# The Walking Dead on AMC



## MzzRach (Nov 14, 2010)

Is anyone watching this?  I have the first 2 episodes saved on my DVR and plan to watch them today.  AMC is really stepping it up with their series.


----------



## MissAlexisDDD (Nov 14, 2010)

Great show! I can't wait for the third ep tonight.

  	I forget his name, but anyone else loving the asian guy? Too funny.


----------



## Camnagem (Nov 14, 2010)

The hubby and I are already addicted to this show, it's AWESOME!  It feels like watching a movie, really well done.

  	I hope you love it Rach!


----------



## fash10nista (Nov 14, 2010)

My hubby got me hooked on this show recently...It has an interesting plot...


----------



## Junkie (Nov 16, 2010)

Loving this show! I started watching it last week!

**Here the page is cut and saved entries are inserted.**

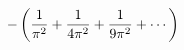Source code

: \documentclass[preview]{standalone}
\begin{document}
\begin{align*}
\special{dvisvgm:raw <g id='unique000'>}-\left(\frac{1}{\pi^2} + \frac{1}{4\pi^2} + \frac{1}{9\pi^2} + \cdots\right)\special{dvisvgm:raw </g>}
\end{align*}
\end{document}
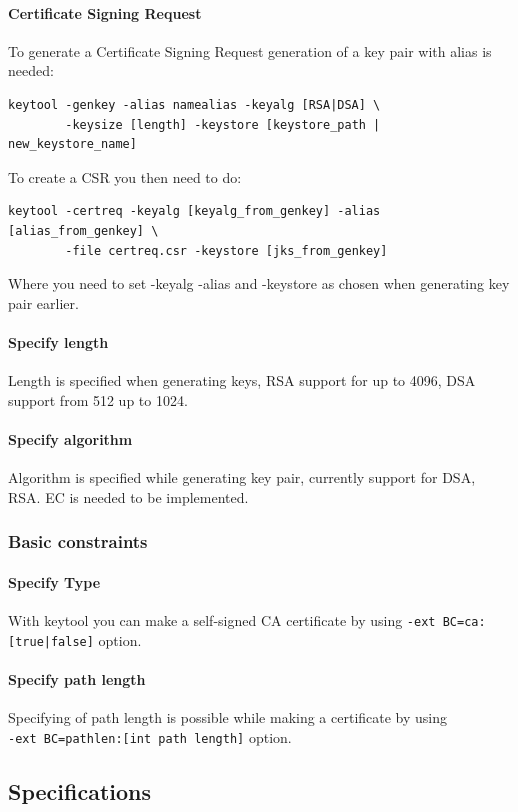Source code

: \documentclass[10pt, a4paper]{report}
\begin{document}
      \paragraph{Certificate Signing Request}
To generate a Certificate Signing Request generation of a key pair with alias is needed:
\begin{verbatim}
keytool -genkey -alias namealias -keyalg [RSA|DSA] \
        -keysize [length] -keystore [keystore_path | new_keystore_name]
\end{verbatim}
To create a CSR you then need to do:
\begin{verbatim}
keytool -certreq -keyalg [keyalg_from_genkey] -alias [alias_from_genkey] \
        -file certreq.csr -keystore [jks_from_genkey]
\end{verbatim}
Where you need to set -keyalg -alias and -keystore as chosen when generating key pair earlier.

      \paragraph{Specify length}
Length is specified when generating keys, RSA support for up to 4096, DSA support from 512 up to 1024.

      \paragraph{Specify algorithm}
Algorithm is specified while generating key pair, currently support for DSA, RSA. EC is needed to be implemented.      
    \subsubsection{Basic constraints}
    
      \paragraph{Specify Type}
With keytool you can make a self-signed CA certificate by using \verb+-ext BC=ca:[true|false]+ option.

      \paragraph{Specify path length}
Specifying of path length is possible while making a certificate by using  \\
\verb+-ext BC=pathlen:[int path length]+ option.

  \subsection{Specifications}
  
\end{document}

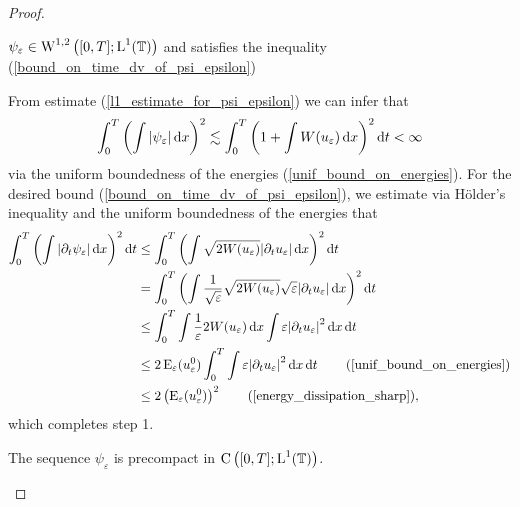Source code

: \begin{proof}
	\begin{description}[wide=0pt]
		\item[Step 1:] $ \psi_{ \varepsilon } \in \operatorname{W}^{ 1 , 2 } \left( [ 0 , T ] ; \operatorname{L}^{ 1 } ( \operatorname{\mathbb{T}} ) \right) $ and satisfies the inequality (\ref{bound_on_time_dv_of_psi_epsilon})
		
		From estimate (\ref{l1_estimate_for_psi_epsilon}) we can infer that
		\begin{equation*}
			\int_{ 0 }^{ T }
			\left(
			\int
			\abs{ \psi_{ \varepsilon } }
			\dd{ x }
			\right)^{ 2 }
			\lesssim
			\int_{ 0 }^{ T }
			\left(
			1 + \int W ( u_{ \varepsilon } ) \dd{ x }
			\right)^{ 2 }
			\dd{ t } 
			<
			\infty
		\end{equation*}
		via the uniform boundedness of the energies (\ref{unif_bound_on_energies}). For the desired bound (\ref{bound_on_time_dv_of_psi_epsilon}), we estimate via Hölder's inequality and the uniform boundedness of the energies that
		\begin{align*}
			\int_{ 0 }^{ T }
			\left(
			\int
			\abs{ 
				\partial_{ t } \psi_{ \varepsilon }
			}
			\dd{ x }
			\right)^{ 2 }
			\dd{ t }
			& \leq
			\int_{ 0 }^{ T }
			\left(
			\int
			\sqrt{ 2 W ( u_{ \varepsilon } ) }
			\abs{ \partial_{ t } u_{ \varepsilon } }
			\dd{ x }
			\right)^{ 2 }
			\dd{ t }
			\\
			& =
			\int_{ 0 }^{ T }
			\left(
			\int
			\frac{ 1 }{ \sqrt{\varepsilon } } \sqrt{ 2 W ( u_{ \varepsilon } ) }
			\sqrt{ \varepsilon } \abs{ \partial_{ t } u_{ \varepsilon } }
			\dd{ x }
			\right)^{ 2 }
			\dd{ t }
			\\
			& \leq
			\int_{ 0 }^{ T }
			\int
			\frac{ 1 }{ \varepsilon }
			2 W ( u_{ \varepsilon } )
			\dd{ x }
			\int
			\varepsilon
			\abs{ \partial_{ t } u_{ \varepsilon } }^{ 2 }
			\dd{ x }
			\dd{ t }
			\\
			& \leq
			2 \energy_{ \varepsilon } ( u_{ \varepsilon }^{ 0 } )
			\int_{ 0 }^{ T }
			\int
			\varepsilon
			\abs{ \partial_{ t } u_{ \varepsilon } }^{ 2 }
			\dd{ x }
			\dd{ t }
			\tag{\ref{unif_bound_on_energies}}
			\\
			& \leq
			2 \left(\energy_{ \varepsilon } ( u_{ \varepsilon }^{ 0 } )\right)^{ 2 }
			\tag{\ref{energy_dissipation_sharp}},
		\end{align*}
		which completes step 1.
		
		\item[Step 2:] The sequence $ \psi_{ \varepsilon } $ is precompact in $ \operatorname{C} \left( [ 0 , T ] ; \operatorname{L}^{ 1 } ( \operatorname{\mathbb{T}} ) \right) $.
		

\end{description}
\end{proof}
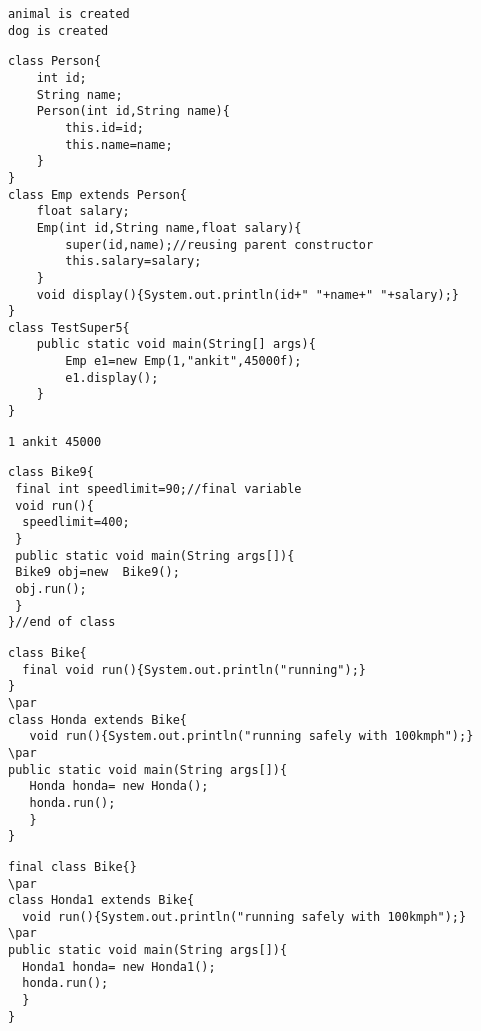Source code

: \documentclass{book}
\def\lthtmlcheckvsize{\ifdim\ht\sizebox<\vsize 
  \ifdim\wd\sizebox<\hsize\expandafter\hfill\fi \expandafter\vfill
  \else\expandafter\vss\fi}%
\begin{document}
{\newpage\clearpage
{}%
\begin{lstlisting}
animal is created
dog is created
\end{lstlisting}%
\lthtmlfigureZ
\lthtmlcheckvsize\clearpage}

{\newpage\clearpage
{}%
\begin{lstlisting}
class Person{  
	int id;  
	String name;  
	Person(int id,String name){  
		this.id=id;  
		this.name=name;  
	}  
}  
class Emp extends Person{  
	float salary;  
	Emp(int id,String name,float salary){  
		super(id,name);//reusing parent constructor  
		this.salary=salary;  
	}  
	void display(){System.out.println(id+" "+name+" "+salary);}  
}  
class TestSuper5{  
	public static void main(String[] args){  
		Emp e1=new Emp(1,"ankit",45000f);  
		e1.display();  
	}
}  
\end{lstlisting}%
\lthtmlfigureZ
\lthtmlcheckvsize\clearpage}

{\newpage\clearpage
{}%
\begin{lstlisting}
1 ankit 45000
\end{lstlisting}%
\lthtmlfigureZ
\lthtmlcheckvsize\clearpage}

{\newpage\clearpage
{}%
\begin{lstlisting}
class Bike9{  
 final int speedlimit=90;//final variable  
 void run(){  
  speedlimit=400;  
 }  
 public static void main(String args[]){  
 Bike9 obj=new  Bike9();  
 obj.run();  
 }  
}//end of class  
\end{lstlisting}%
\lthtmlfigureZ
\lthtmlcheckvsize\clearpage}

{\newpage\clearpage
{}%
\begin{lstlisting}
class Bike{  
  final void run(){System.out.println("running");}  
}  
\par
class Honda extends Bike{  
   void run(){System.out.println("running safely with 100kmph");}  
\par
public static void main(String args[]){  
   Honda honda= new Honda();  
   honda.run();  
   }  
}  
\end{lstlisting}%
\lthtmlfigureZ
\lthtmlcheckvsize\clearpage}

{\newpage\clearpage
{}%
\begin{lstlisting}
final class Bike{}  
\par
class Honda1 extends Bike{  
  void run(){System.out.println("running safely with 100kmph");}  
\par
public static void main(String args[]){  
  Honda1 honda= new Honda1();  
  honda.run();  
  }  
}  
\end{lstlisting}%
\lthtmlfigureZ
\lthtmlcheckvsize\clearpage}
\end{document}
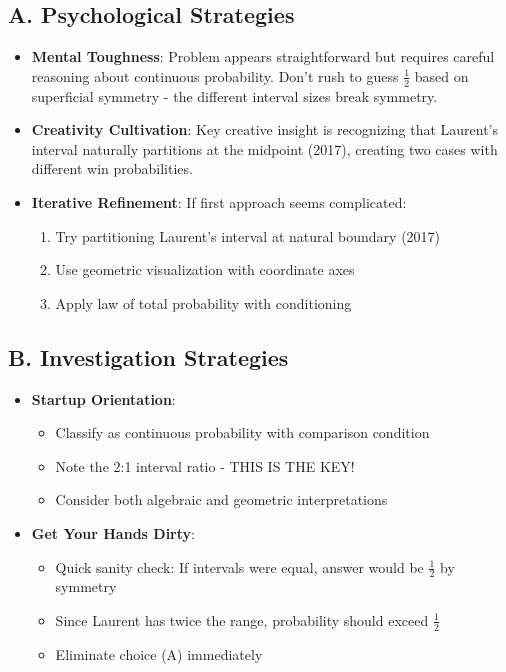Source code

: \documentclass[]{article}
\begin{document}
\begin{strategicbox}
\subsection*{A. Psychological Strategies}
\begin{itemize}[leftmargin=*]
    \item \textbf{Mental Toughness}: Problem appears straightforward but requires careful reasoning about continuous probability. Don't rush to guess $\frac{1}{2}$ based on superficial symmetry - the different interval sizes break symmetry.
    
    \item \textbf{Creativity Cultivation}: Key creative insight is recognizing that Laurent's interval naturally partitions at the midpoint (2017), creating two cases with different win probabilities.
    
    \item \textbf{Iterative Refinement}: If first approach seems complicated:
    \begin{enumerate}
        \item Try partitioning Laurent's interval at natural boundary (2017)
        \item Use geometric visualization with coordinate axes
        \item Apply law of total probability with conditioning
    \end{enumerate}
\end{itemize}

\subsection*{B. Investigation Strategies}
\begin{itemize}[leftmargin=*]
    \item \textbf{Startup Orientation}: 
    \begin{itemize}
        \item Classify as continuous probability with comparison condition
        \item Note the 2:1 interval ratio - THIS IS THE KEY!
        \item Consider both algebraic and geometric interpretations
    \end{itemize}
    
    \item \textbf{Get Your Hands Dirty}: 
    \begin{itemize}
        \item Quick sanity check: If intervals were equal, answer would be $\frac{1}{2}$ by symmetry
        \item Since Laurent has twice the range, probability should exceed $\frac{1}{2}$
        \item Eliminate choice (A) immediately
    \end{itemize}
    

\end{itemize}
\end{strategicbox}
\end{document}
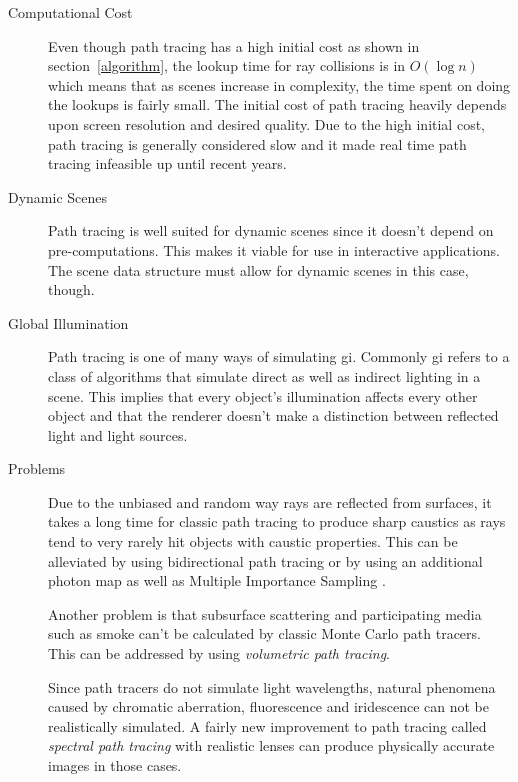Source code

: \documentclass[
  twoside,
  11pt, a4paper,
  footinclude=true,
  headinclude=true,
  cleardoublepage=empty
]{scrreprt}
\begin{document}
\begin{description}
    \item[Computational Cost]
        Even though path tracing has a high initial cost as shown in section~\ref{algorithm}, the lookup time for ray collisions is in
        \(O(\log n)\) which means that as scenes increase in complexity, the time spent on doing the
        lookups is fairly small. The initial cost of path tracing heavily depends upon screen resolution
        and desired quality. Due to the high initial cost, path tracing is generally considered slow and
        it made real time path tracing infeasible up until recent years.

    \item[Dynamic Scenes]
        Path tracing is well suited for dynamic scenes since it doesn't depend on pre-computations. This
        makes it viable for use in interactive applications. The scene data structure must allow for
        dynamic scenes in this case, though.

    \item[Global Illumination]
        Path tracing is one of many ways of simulating \acf{gi}.
        Commonly \ac{gi} refers to a class of algorithms that simulate direct as well as indirect
        lighting in a scene. This implies that every object's illumination affects every other object and that the
        renderer doesn't make a distinction between reflected light and light sources.

    \item[Problems]
        Due to the unbiased and random way rays are reflected from surfaces, it takes a long time for
        classic path tracing to
        produce sharp caustics as rays tend to very rarely hit objects with caustic properties. This can be
        alleviated by using bidirectional path tracing \cite{techreport:pbr} or by using an
        additional photon map as well as Multiple Importance Sampling \cite{veach1997robust}.

        Another problem is that subsurface scattering and participating media such as smoke can't be
        calculated by classic Monte Carlo path
        tracers. This can be addressed by using \emph{volumetric path tracing}.
        \cite{wiki:volumetric-path-tracing} \cite{incollection:volumetric-path-tracing}

        Since path tracers do not simulate light wavelengths, natural phenomena caused by chromatic
        aberration, fluorescence and iridescence can not be realistically simulated. A fairly new
        improvement to path tracing called \emph{spectral path tracing} with realistic lenses can produce
        physically accurate images in those cases. \cite{inproceedings:realistic-lenses} \cite{site:lambda}
        \cite{site:luculentus} \cite{site:robigo-luculenta}
\end{description}
\end{document}
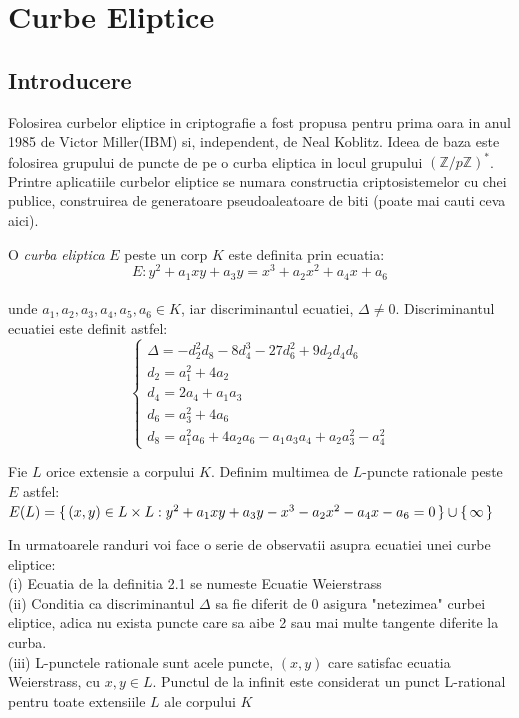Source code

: \chapter{Curbe Eliptice} 
\section{Introducere}
\label{sec:sec01}
Folosirea curbelor eliptice in criptografie a fost propusa pentru prima oara in anul 1985 de Victor Miller(IBM) si, independent, de Neal Koblitz. Ideea de baza este folosirea grupului de puncte de pe o curba eliptica in locul grupului $(\mathbb{Z}/p\mathbb{Z})^{*}$. Printre aplicatiile curbelor eliptice se numara constructia criptosistemelor cu chei publice, construirea de generatoare pseudoaleatoare de biti (poate mai cauti ceva aici).
\begin{dfn}
O \textit{curba eliptica} $E$ peste un corp $K$ este definita prin ecuatia:
$$E : y^2 + a_1xy + a_3y = x^3 + a_2x^{2} + a_4x + a_6$$ 
\\unde $a_1, a_2, a_3, a_4, a_5, a_6\in K$, iar discriminantul ecuatiei, $\Delta \neq 0$. Discriminantul ecuatiei este definit astfel:
$$ \begin{cases}
\Delta = -d_2^{2}d_8 - 8d_4^{3} - 27d_6^{2} + 9d_2d_4d_6 \\
d_2 = a_1^{2} + 4a_2 \\
d_4 = 2a_4 + a_1a_3 \\
d_6 = a_3^{2} + 4a_6 \\
d_8 = a_1^{2}a_6 + 4a_2a_6 - a_1a_3a_4 + a_2a_3^{2} - a_4^{2}
\end{cases}$$
\end{dfn}
\begin{dfn}
Fie $L$ orice extensie a corpului $K$. Definim multimea de $L$-puncte rationale peste $E$ astfel: $E(L) = \set {(x, y)\in L\times L: y^2 + a_1xy + a_3y - x^3 - a_2x^{2} - a_4x - a_6 = 0} \cup \set {\infty}$
\end{dfn}
\begin{obs}
In urmatoarele randuri voi face o serie de observatii asupra ecuatiei unei curbe eliptice: \\
(i) Ecuatia de la definitia 2.1 se numeste Ecuatie Weierstrass \\
(ii) Conditia ca discriminantul $\Delta$ sa fie diferit de 0 asigura "netezimea" curbei eliptice, adica nu exista puncte care sa aibe 2 sau mai multe tangente diferite la curba. \\
(iii) L-punctele rationale sunt acele puncte, $(x, y)$ care satisfac ecuatia Weierstrass, cu $x, y \in L$. Punctul de la infinit este considerat un punct L-rational pentru toate extensiile $L$ ale corpului $K$
\end{obs}

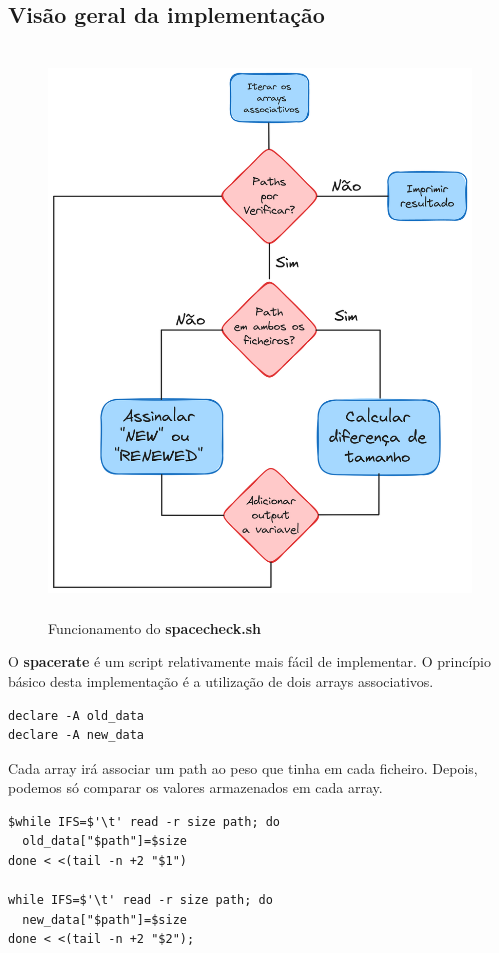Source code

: \subsection{Visão geral da implementação}
\begin{figure}[H]
    \centering
    \includegraphics[height=15cm]{Fluxograma_Spacerate.png}
    \caption{Funcionamento do \textbf{spacecheck.sh}}
\end{figure}
O \textbf{spacerate} é um script relativamente mais fácil de
implementar. O princípio básico desta implementação é 
a utilização de dois arrays associativos. 
\begin{verbatim}
declare -A old_data
declare -A new_data
\end{verbatim}
Cada array irá associar um path ao peso que tinha em cada ficheiro.
Depois, podemos só comparar os valores armazenados em cada
array.
\begin{verbatim}
$while IFS=$'\t' read -r size path; do
  old_data["$path"]=$size
done < <(tail -n +2 "$1") 

while IFS=$'\t' read -r size path; do
  new_data["$path"]=$size
done < <(tail -n +2 "$2");
\end{verbatim}
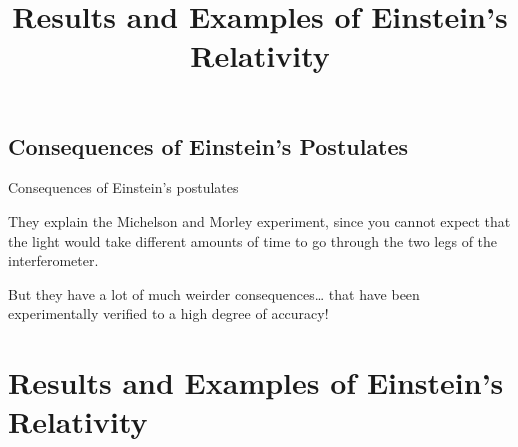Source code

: \documentclass[aspectratio=169,
hyperref={colorlinks,urlcolor=blue}
]{beamer}
\begin{document}



\subsection{Consequences of Einstein's Postulates}
\label{subsec:consequencesofeinsteinspostulates}
\begin{bulletframe}{Consequences of Einstein’s postulates}
\item They explain the Michelson and Morley experiment, since you cannot expect that the light would take different amounts of time to go through the two legs of the interferometer. 
\item But they have a lot of much weirder consequences… that have been experimentally verified to a high degree of accuracy!
\end{bulletframe}










\section{Results and Examples of Einstein's Relativity}
\label{sec:resultsandexamplesofeinstensrelativity}
\title{Results and Examples of Einstein's Relativity}


\begin{frame}
\titlepage
\thispagestyle{empty}
\end{frame}






\end{document}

  	I really wanna know what happened to Meryl....no doubt he's still alive - the door was still chained! He probably got down some other way and is alive somewhere. I wonder if they'll find the bag of ammo gone too?


----------



## MzzRach (Nov 16, 2010)

Loved the first 2 episodes, have the third one saved on my DVR to watch this week.  Apparently, this initial season is only 6 episodes long, but the show just got picked up for a second season with 13 episodes due to the ratings AMC has gotten.  Cool!


----------



## Chikky (Nov 16, 2010)

I love this show. I read the comics when they came out years ago, so I kinda know what's going to happen, but it's been so many years that it's not fresh in my mind so I get to enjoy it all over again! Again, great show.


----------



## LittleMaryJane (Nov 16, 2010)

I wasn't sure if I was going to be into this (zombie overload!!) but I do like it. My boyfriend and I have been watching it... We're gonna watch the third episode today.


----------



## .Ice (Nov 16, 2010)

I'm really enjoying this show! I would really like to know if the guy and his son from the 1st episode are still safe... or if he mustered up the courage to shoot his zombie wife in the head yet.


----------



## MissAlexisDDD (Nov 17, 2010)

Anyone else already can't stand Lauri?


----------



## finchkittie (Dec 3, 2010)

I love this show! I don't watch tv so for me to actually watch something at the same time every week is pretty special.


----------